The only quoting construct Wren has is the string literal which is a sequence of characters (usually interpreted as UTF-8) enclosed in double-quotes. It can include various escape sequences as listed in the Literals/String#Wren task. Unlike many other languages, Wren doesn't currently support any form of 'raw' or 'verbatim' string whereby escape sequences etc. are interpreted literally.

However, it does support interpolation which enables any Wren expression, whatever its type or complexity, to be embedded in a string literal by placing it in parentheses immediately preceded by a % character. A literal % character is represented by the escape sequence \%.

If the expression is not a string, then it is automatically converted to one by applying its type's toString method. All classes have such a method which is usually written explicitly or can be just inherited from the Object class which sits at the top of the type hierarchy.

Interpolated expressions can also be nested though this is not usually a good idea as they can quickly become unreadable.

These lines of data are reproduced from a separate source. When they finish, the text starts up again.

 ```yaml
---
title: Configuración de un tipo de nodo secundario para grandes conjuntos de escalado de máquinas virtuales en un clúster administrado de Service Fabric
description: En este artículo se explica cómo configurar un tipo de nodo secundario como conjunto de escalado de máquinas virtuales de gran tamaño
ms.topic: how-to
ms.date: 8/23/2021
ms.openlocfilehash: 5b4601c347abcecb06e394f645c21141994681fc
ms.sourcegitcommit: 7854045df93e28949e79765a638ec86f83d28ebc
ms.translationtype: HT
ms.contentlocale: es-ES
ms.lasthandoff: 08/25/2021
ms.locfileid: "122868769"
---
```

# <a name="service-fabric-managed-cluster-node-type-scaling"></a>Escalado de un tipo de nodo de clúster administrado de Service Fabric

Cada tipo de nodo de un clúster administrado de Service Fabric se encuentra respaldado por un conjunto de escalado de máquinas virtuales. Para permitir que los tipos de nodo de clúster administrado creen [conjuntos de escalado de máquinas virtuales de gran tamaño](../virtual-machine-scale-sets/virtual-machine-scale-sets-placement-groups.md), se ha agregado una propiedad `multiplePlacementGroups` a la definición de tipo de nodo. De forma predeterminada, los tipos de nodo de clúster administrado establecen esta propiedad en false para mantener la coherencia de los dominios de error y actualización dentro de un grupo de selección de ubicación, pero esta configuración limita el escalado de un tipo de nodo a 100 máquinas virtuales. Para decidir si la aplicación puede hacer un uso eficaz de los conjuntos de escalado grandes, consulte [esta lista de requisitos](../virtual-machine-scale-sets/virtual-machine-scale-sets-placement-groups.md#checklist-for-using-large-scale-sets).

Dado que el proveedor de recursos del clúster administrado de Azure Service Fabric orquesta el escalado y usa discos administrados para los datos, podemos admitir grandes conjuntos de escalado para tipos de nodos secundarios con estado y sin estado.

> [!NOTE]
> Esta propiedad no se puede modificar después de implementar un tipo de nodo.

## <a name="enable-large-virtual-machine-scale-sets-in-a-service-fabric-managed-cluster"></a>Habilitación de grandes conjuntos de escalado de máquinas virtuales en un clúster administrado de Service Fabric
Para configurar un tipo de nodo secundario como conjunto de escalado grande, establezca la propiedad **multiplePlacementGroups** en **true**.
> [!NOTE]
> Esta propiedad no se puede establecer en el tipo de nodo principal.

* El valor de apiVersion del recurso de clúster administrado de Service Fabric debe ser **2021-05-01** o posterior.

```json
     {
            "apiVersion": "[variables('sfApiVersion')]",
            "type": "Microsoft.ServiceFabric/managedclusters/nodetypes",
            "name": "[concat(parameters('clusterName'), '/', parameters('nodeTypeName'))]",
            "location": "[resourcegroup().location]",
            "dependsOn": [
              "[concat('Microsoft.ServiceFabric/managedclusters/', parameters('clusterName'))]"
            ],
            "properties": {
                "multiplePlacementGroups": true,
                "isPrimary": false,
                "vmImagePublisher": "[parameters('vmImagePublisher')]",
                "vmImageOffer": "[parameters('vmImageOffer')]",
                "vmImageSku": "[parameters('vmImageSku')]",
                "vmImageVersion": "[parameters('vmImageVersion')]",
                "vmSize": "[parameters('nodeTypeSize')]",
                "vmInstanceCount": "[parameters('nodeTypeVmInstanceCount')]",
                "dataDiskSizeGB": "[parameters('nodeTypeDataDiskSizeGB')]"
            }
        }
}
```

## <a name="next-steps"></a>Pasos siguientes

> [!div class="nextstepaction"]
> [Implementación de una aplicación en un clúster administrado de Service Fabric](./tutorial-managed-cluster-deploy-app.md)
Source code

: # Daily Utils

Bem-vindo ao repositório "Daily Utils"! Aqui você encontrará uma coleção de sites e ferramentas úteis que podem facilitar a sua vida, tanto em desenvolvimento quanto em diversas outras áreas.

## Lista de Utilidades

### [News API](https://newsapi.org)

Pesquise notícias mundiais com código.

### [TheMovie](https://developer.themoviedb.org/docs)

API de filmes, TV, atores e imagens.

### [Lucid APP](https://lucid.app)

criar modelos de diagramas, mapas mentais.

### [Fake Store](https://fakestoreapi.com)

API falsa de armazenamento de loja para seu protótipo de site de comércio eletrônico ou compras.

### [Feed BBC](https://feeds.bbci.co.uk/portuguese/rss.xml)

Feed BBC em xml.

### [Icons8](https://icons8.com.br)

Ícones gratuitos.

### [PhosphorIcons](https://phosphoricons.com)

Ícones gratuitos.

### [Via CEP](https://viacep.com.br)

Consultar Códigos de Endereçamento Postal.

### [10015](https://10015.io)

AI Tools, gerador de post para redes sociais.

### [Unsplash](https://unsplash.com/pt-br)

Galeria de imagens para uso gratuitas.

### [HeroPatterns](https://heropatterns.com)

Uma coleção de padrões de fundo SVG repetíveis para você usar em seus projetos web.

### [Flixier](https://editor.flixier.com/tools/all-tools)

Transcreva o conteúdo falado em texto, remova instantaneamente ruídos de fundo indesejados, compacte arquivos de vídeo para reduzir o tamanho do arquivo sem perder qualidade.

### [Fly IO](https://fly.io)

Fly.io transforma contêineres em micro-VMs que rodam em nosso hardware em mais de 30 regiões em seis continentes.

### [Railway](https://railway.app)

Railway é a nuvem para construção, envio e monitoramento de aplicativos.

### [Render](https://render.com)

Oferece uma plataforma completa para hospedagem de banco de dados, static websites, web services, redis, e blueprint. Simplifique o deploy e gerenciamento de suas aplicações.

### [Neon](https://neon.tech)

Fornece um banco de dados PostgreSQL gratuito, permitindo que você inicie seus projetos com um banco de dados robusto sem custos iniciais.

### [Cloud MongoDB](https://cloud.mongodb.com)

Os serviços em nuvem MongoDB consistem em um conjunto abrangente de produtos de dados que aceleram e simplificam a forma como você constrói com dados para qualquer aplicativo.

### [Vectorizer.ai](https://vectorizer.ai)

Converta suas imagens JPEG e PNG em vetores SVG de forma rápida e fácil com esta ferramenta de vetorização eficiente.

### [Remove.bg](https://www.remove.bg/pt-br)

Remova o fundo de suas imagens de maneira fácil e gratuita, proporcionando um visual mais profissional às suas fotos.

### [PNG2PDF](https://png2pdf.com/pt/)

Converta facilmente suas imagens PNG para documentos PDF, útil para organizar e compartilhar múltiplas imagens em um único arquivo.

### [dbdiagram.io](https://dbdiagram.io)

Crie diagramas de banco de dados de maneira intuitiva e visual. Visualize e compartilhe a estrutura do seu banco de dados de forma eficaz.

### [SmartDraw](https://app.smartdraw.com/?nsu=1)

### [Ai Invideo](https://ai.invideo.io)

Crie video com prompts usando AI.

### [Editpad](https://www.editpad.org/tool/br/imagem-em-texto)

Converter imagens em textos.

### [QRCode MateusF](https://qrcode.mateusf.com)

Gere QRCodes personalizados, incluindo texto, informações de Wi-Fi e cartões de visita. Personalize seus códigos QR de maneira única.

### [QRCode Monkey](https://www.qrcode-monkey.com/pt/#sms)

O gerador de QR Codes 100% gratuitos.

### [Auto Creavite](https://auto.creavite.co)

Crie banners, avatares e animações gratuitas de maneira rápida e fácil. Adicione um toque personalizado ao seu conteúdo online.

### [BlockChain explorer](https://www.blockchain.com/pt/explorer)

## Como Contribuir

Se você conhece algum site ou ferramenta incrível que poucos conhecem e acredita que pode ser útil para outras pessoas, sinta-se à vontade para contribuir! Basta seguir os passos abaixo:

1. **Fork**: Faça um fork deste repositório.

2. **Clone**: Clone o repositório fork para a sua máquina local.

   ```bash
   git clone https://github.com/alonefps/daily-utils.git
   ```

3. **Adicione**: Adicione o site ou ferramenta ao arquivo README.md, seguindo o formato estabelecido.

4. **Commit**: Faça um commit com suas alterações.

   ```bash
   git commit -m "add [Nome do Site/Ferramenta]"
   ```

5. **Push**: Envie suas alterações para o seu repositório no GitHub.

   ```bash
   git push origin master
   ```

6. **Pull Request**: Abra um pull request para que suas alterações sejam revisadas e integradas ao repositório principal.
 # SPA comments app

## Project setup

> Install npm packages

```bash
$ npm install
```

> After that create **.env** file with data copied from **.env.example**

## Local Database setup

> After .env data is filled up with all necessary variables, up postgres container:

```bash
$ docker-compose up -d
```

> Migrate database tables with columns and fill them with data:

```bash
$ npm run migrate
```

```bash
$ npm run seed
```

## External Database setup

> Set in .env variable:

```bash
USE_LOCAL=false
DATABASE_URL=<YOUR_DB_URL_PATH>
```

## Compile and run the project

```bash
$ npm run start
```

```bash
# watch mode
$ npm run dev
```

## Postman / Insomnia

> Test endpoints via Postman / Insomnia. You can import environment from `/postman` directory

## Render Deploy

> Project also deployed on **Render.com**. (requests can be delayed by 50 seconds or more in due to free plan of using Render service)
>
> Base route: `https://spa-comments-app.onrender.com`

It can be argued that interpolated strings which contain anything other than simple expressions (for example formatting information) are hard to read anyway and, although not part of the standard language, the above module contains methods modelled after C's 'printf' function family to meet this objection.

Here are some examples of all this.

import "/fmt" for Fmt
 
// simple string literal
System.print("Hello world!")
 
// string literal including an escape sequence
System.print("Hello tabbed\tworld!")
 
// interpolated string literal
var w = "world"
System.print("Hello interpolated %(w)!")
 
// 'printf' style
Fmt.print("Hello 'printf' style $s!", w)
 
// more complicated interpolated string literal
var h = "Hello"
System.print("%(Fmt.s(-8, h)) more complicated interpolated %(w.map { |c| "%(c + "\%")" }.join())!")
 
// more complicated 'printf' style
Fmt.print("$-8s more complicated 'printf' style $s\%!", h, w.join("\%"))
Output:
Hello world!
Hello tabbed	world!
Hello interpolated world!
Hello 'printf' style world!
Hello    more complicated interpolated w%o%r%l%d%!
Hello    more complicated 'printf' style w%o%r%l%d%!

zkl[edit]

Quoting text: zkl has two types of text: parsed and raw. Strings are limited to one line, no continuations.

Parsed text is in double quotes ("text\n") and escape ("\n" is newline, UTF-8 ("\Ubd;" or "\u00bd"), etc).

"Raw" text is unparsed, useful for things like regular expressions and unit testing of source code. It uses the form 0'<sigil>text<sigil>. For example 0'<text\n> is the text "text\\n". There is no restriction on sigil (other than it is one character).

Text blocks are multiple lines of text that are gathered into one line and then evaluated (thus can be anything, such as string or code and are often mixed). #<<< (at the start of a line) begins and ends the block. A #<<<" beginning tag prepends a " to the block. For example:

#<<<
text:=
"
A
";
#<<<

is parsed as text:="\nA\n";

Other data types are pretty much as in other languages.